Harmony’s Horizon Blockchain layer-1 bridge was hacked causing about $100 million in damages when swapping altcoins to Ether (ETH).
The hack demonstrated the community’s previous concerns about the certainty of two of the four multisig (multi-signature) credited with protecting the bridge.
Starting from about 7:08 a.m. until 7:26 a.m. ET time, 11 transactions were made from this bridge for various tokens. Since then, they have started sending tokens to another wallet to swap for ETH on the uniswap Decentralized exchange (DEX), then send eth back to the original wallet.
1/ The Harmony team has identified a theft occurring this morning on the Horizon bridge amounting to approx. $100MM. We have begun working with national authorities and forensic specialists to identify the culprit and retrieve the stolen funds.

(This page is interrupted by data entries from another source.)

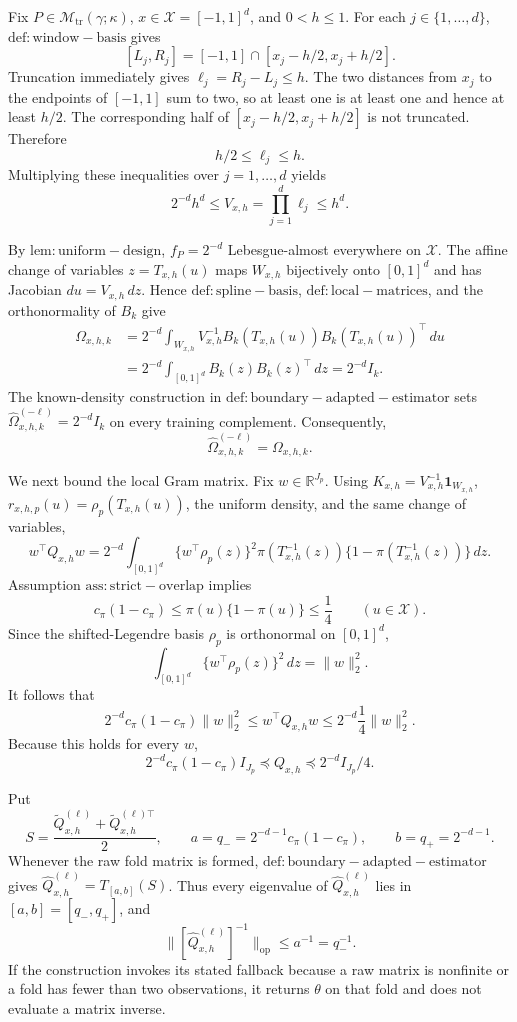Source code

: Fix \(P\in\mathcal M_{\mathrm{tr}}(\gamma;\kappa)\), \(x\in\mathcal X=[-1,1]^d\), and \(0<h\le1\). For each \(j\in\{1,\ldots,d\}\), \(\mathrm{def:window-basis}\) gives
\[
[L_j,R_j]=[-1,1]\cap[x_j-h/2,x_j+h/2].
\]
Truncation immediately gives \(\ell_j=R_j-L_j\le h\). The two distances from \(x_j\) to the endpoints of \([-1,1]\) sum to two, so at least one is at least one and hence at least \(h/2\). The corresponding half of \([x_j-h/2,x_j+h/2]\) is not truncated. Therefore
\[
 h/2\le \ell_j\le h.
\]
Multiplying these inequalities over \(j=1,\ldots,d\) yields
\[
 2^{-d}h^d\le V_{x,h}=\prod_{j=1}^d\ell_j\le h^d.
\]

By \(\mathrm{lem:uniform-design}\), \(f_P=2^{-d}\) Lebesgue-almost everywhere on \(\mathcal X\). The affine change of variables \(z=T_{x,h}(u)\) maps \(W_{x,h}\) bijectively onto \([0,1]^d\) and has Jacobian \(du=V_{x,h}\,dz\). Hence \(\mathrm{def:spline-basis}\), \(\mathrm{def:local-matrices}\), and the orthonormality of \(B_k\) give
\[
\begin{aligned}
\Omega_{x,h,k}
&=2^{-d}\int_{W_{x,h}}V_{x,h}^{-1}B_k(T_{x,h}(u))B_k(T_{x,h}(u))^\top\,du\\
&=2^{-d}\int_{[0,1]^d}B_k(z)B_k(z)^\top\,dz
 =2^{-d}I_k.
\end{aligned}
\]
The known-density construction in \(\mathrm{def:boundary-adapted-estimator}\) sets \(\widehat\Omega^{(-\ell)}_{x,h,k}=2^{-d}I_k\) on every training complement. Consequently,
\[
 \widehat\Omega^{(-\ell)}_{x,h,k}=\Omega_{x,h,k}.
\]

We next bound the local Gram matrix. Fix \(w\in\mathbb R^{J_p}\). Using \(K_{x,h}=V_{x,h}^{-1}\mathbf 1_{W_{x,h}}\), \(r_{x,h,p}(u)=\rho_p(T_{x,h}(u))\), the uniform density, and the same change of variables,
\[
 w^\top Q_{x,h}w
 =2^{-d}\int_{[0,1]^d}
 \{w^\top\rho_p(z)\}^2
 \pi(T_{x,h}^{-1}(z))\{1-\pi(T_{x,h}^{-1}(z))\}\,dz.
\]
Assumption \(\mathrm{ass:strict-overlap}\) implies
\[
 c_\pi(1-c_\pi)
 \le \pi(u)\{1-\pi(u)\}
 \le \frac14
 \qquad(u\in\mathcal X).
\]
Since the shifted-Legendre basis \(\rho_p\) is orthonormal on \([0,1]^d\),
\[
 \int_{[0,1]^d}\{w^\top\rho_p(z)\}^2\,dz=\lVert w\rVert_2^2.
\]
It follows that
\[
 2^{-d}c_\pi(1-c_\pi)\lVert w\rVert_2^2
 \le w^\top Q_{x,h}w
 \le 2^{-d}\frac14\lVert w\rVert_2^2.
\]
Because this holds for every \(w\),
\[
 2^{-d}c_\pi(1-c_\pi)I_{J_p}
 \preceq Q_{x,h}
 \preceq 2^{-d}I_{J_p}/4.
\]

Put
\[
 S=\frac{\widetilde Q^{(\ell)}_{x,h}+\widetilde Q^{(\ell)\top}_{x,h}}2,
 \qquad a=q_-=2^{-d-1}c_\pi(1-c_\pi),
 \qquad b=q_+=2^{-d-1}.
\]
Whenever the raw fold matrix is formed, \(\mathrm{def:boundary-adapted-estimator}\) gives \(\widehat Q^{(\ell)}_{x,h}=T_{[a,b]}(S)\). Thus every eigenvalue of \(\widehat Q^{(\ell)}_{x,h}\) lies in \([a,b]=[q_-,q_+]\), and
\[
 \bigl\lVert[\widehat Q^{(\ell)}_{x,h}]^{-1}\bigr\rVert_{\mathrm{op}}
 \le a^{-1}=q_-^{-1}.
\]
If the construction invokes its stated fallback because a raw matrix is nonfinite or a fold has fewer than two observations, it returns \(\theta\) on that fold and does not evaluate a matrix inverse.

— Harmony 💙 (@harmonyprotocol) June 23, 2022
So far, Frax (FRAX), Wrapped Ether (WETH), Aave (AAVE), Sushi (SUSHI), Frax Share (FXS), AAG (AAG), Binance USD (BUSD), Dai (DAI), Tether (USDT), Wrapped BTC (WBTC) and USD Coin (USDC) have been stolen from the bridge through this mining.

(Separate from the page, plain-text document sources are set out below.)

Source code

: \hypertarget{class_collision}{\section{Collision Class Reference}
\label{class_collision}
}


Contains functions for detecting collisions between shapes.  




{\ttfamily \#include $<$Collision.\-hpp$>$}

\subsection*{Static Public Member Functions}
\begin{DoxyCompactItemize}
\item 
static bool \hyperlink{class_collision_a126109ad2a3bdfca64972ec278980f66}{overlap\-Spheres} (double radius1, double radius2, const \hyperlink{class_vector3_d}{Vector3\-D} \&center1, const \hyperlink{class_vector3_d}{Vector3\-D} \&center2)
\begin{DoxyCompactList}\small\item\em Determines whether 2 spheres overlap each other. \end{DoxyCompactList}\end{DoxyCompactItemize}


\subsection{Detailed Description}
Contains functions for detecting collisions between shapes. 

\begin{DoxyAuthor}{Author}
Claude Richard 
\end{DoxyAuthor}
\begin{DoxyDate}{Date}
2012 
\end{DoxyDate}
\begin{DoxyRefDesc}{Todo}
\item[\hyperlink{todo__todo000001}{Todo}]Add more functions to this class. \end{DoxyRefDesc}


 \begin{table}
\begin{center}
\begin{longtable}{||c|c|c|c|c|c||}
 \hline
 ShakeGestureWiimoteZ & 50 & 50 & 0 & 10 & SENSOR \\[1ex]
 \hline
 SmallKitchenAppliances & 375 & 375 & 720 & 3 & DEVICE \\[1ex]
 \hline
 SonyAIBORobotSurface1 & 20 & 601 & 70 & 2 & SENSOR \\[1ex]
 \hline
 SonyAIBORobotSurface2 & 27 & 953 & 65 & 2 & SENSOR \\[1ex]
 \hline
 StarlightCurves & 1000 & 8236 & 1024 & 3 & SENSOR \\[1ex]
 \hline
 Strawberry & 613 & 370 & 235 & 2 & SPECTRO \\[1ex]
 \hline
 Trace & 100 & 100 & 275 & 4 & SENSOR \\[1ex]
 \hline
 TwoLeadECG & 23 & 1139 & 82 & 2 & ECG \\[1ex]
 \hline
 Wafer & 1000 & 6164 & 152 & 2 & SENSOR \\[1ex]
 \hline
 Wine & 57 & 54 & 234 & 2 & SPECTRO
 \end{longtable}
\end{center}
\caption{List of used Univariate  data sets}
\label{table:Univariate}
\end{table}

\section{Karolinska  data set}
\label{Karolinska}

The Horizon bridge facilitates token transfer between Harmony and the Ethereum, Binance Chain and Bitcoin networks. Harmony, the operator of the bridge, announced late On June 23 that the bridge had been shut down. They said the btc bridge and its assets were not affected by the attack.

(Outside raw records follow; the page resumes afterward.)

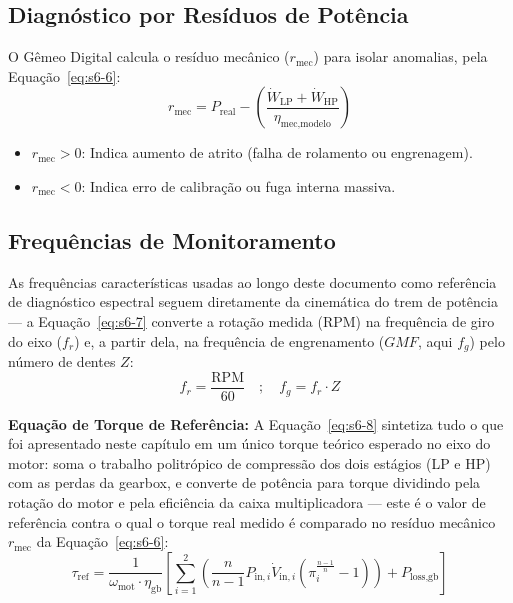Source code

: \documentclass[12pt,a4paper]{article}
\numberwithin{equation}{section}
\numberwithin{table}{section}
\numberwithin{figure}{section}
\begin{document}
	\subsection{\textbf{Diagnóstico por Resíduos de Potência}}
	O Gêmeo Digital calcula o resíduo mecânico ($r_{\text{mec}}$) para isolar anomalias, pela Equação~\eqref{eq:s6-6}:
	\begin{equation}\label{eq:s6-6}
 r_{\text{mec}} = P_{\text{real}} - \left( \frac{\dot{W}_{\text{LP}} + \dot{W}_{\text{HP}}}{\eta_{\text{mec,modelo}}} \right) 
\end{equation}
	\begin{itemize}
		\item $r_{\text{mec}} > 0$: Indica aumento de atrito (falha de rolamento ou engrenagem).
		\item $r_{\text{mec}} < 0$: Indica erro de calibração ou fuga interna massiva.
	\end{itemize}
	
	\subsection{\textbf{Frequências de Monitoramento}}
	As frequências características usadas ao longo deste documento como referência de diagnóstico espectral seguem diretamente da cinemática do trem de potência — a Equação~\eqref{eq:s6-7} converte a rotação medida (RPM) na frequência de giro do eixo ($f_r$) e, a partir dela, na frequência de engrenamento ($GMF$, aqui $f_g$) pelo número de dentes $Z$:
	\begin{equation}\label{eq:s6-7}
 f_r = \frac{\text{RPM}}{60} \quad ; \quad f_g = f_r \cdot Z
\end{equation}

	\vspace{1em}
	\textbf{Equação de Torque de Referência:} A Equação~\eqref{eq:s6-8} sintetiza tudo o que foi apresentado neste capítulo em um único torque teórico esperado no eixo do motor: soma o trabalho politrópico de compressão dos dois estágios (LP e HP) com as perdas da gearbox, e converte de potência para torque dividindo pela rotação do motor e pela eficiência da caixa multiplicadora — este é o valor de referência contra o qual o torque real medido é comparado no resíduo mecânico $r_{\text{mec}}$ da Equação~\eqref{eq:s6-6}:
	\begin{equation}\label{eq:s6-8}
 \boxed{\tau_{\text{ref}} = \frac{1}{\omega_{\text{mot}} \cdot \eta_{\text{gb}}} \left[ \sum_{i=1}^{2} \left( \frac{n}{n-1} P_{\text{in},i} \dot{V}_{\text{in},i} \left( \pi_i^{\frac{n-1}{n}} - 1 \right) \right) + P_{\text{loss,gb}} \right]}
\end{equation}
\end{document}
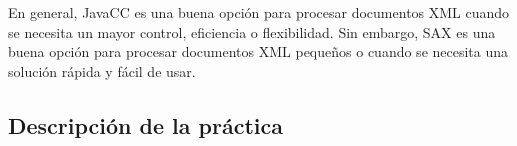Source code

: En general, JavaCC es una buena opción para procesar documentos XML cuando se necesita un mayor control, eficiencia o flexibilidad. Sin embargo, SAX es una buena opción para procesar documentos XML pequeños o cuando se necesita una solución rápida y fácil de usar.

\subsection{Descripción de la práctica}





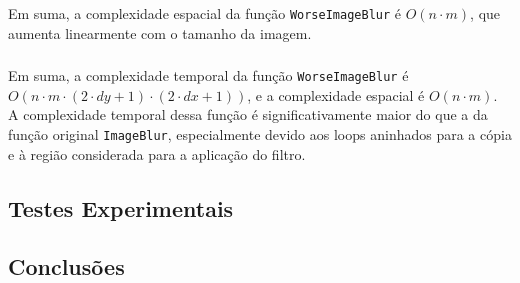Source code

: \documentclass{report}
\begin{document}
\subsubsection{}
Em suma, a complexidade espacial da função \texttt{WorseImageBlur} é \(O(n \cdot m)\), que aumenta linearmente com o tamanho da imagem.

\subsubsection{}
Em suma, a complexidade temporal da função \texttt{WorseImageBlur} é \(O(n \cdot m \cdot (2 \cdot dy + 1) \cdot (2 \cdot dx + 1))\),
e a complexidade espacial é \(O(n \cdot m)\). A complexidade temporal dessa função é significativamente maior do que a da função original \texttt{ImageBlur},
especialmente devido aos loops aninhados para a cópia e à região considerada para a aplicação do filtro.


\subsection{Testes Experimentais}


\subsection{Conclusões}





\printbibliography
\end{document}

Harmony also said it was working with authorities and legal experts to determine who was responsible. The results will be communicated to the community after the investigation is complete.
Harmony developer and co-founder Nick White did not respond to user requests for comment. Harmony One is a layer-1 blockchain that uses a proof-of-stake consensus (PoS) mechanism. Its original token was ONE.
Concerns have previously worried about the rationality of Horizon’s Multisig Wallet on Ethereum, which only requires two out of four subscribers to withdraw money. The founder of chainstride capital crypto, Ape Dev, wrote on Twitter April 2 that the low number of people signing the request would leave the bridge open for “another 9-figure damaging hack.”
The security of the bridge is currently predicated on a multisig wallet deployed at 0x715CdDa5e9Ad30A0cEd14940F9997EE611496De6. It has four owners, two of which are required to consent in order to execute an arbitrary transaction (i.e. drain the $330m). pic.twitter.com/sgYmyPrYgf
— Ape Dev (@_apedev) April 1, 2022
Ape Dev’s prediction seems to have come true as the Horizon bridge is currently falling in price by $100 million.
He’s not the only developer in the cryptocurrency sector who is concerned about the security of token bridges.
Vitalik Buterin discussed the issues with the token bridge in a Reddit post this January. He argues that when bridges are hacked, it threatens liquidity on each affected chain. He also added that as the number of token bridges increases, about 51% of the threat of an attack on one chain could pose a greater risk of spread to others.
Since his prediction, meter’s token bridge, Axie Inifinity’s Ronin bridge and Wormhole bridge, have been hacked with total damage amounting to nearly $1 billion.
Multisigs is an ongoing security issue in attacks. The Ronin bridge is secured by nine validators, only five of which are required to verify a transaction. The attacker took control of the five requested validators and stole more than $600 million.
The market does not appear to have reacted negatively to this attack as the prices of all the coins and tokens mentioned have not changed significantly. However, ONE has fallen 7.4% in the last 24 hours. It is trading at $0.024 according to CoinGecko.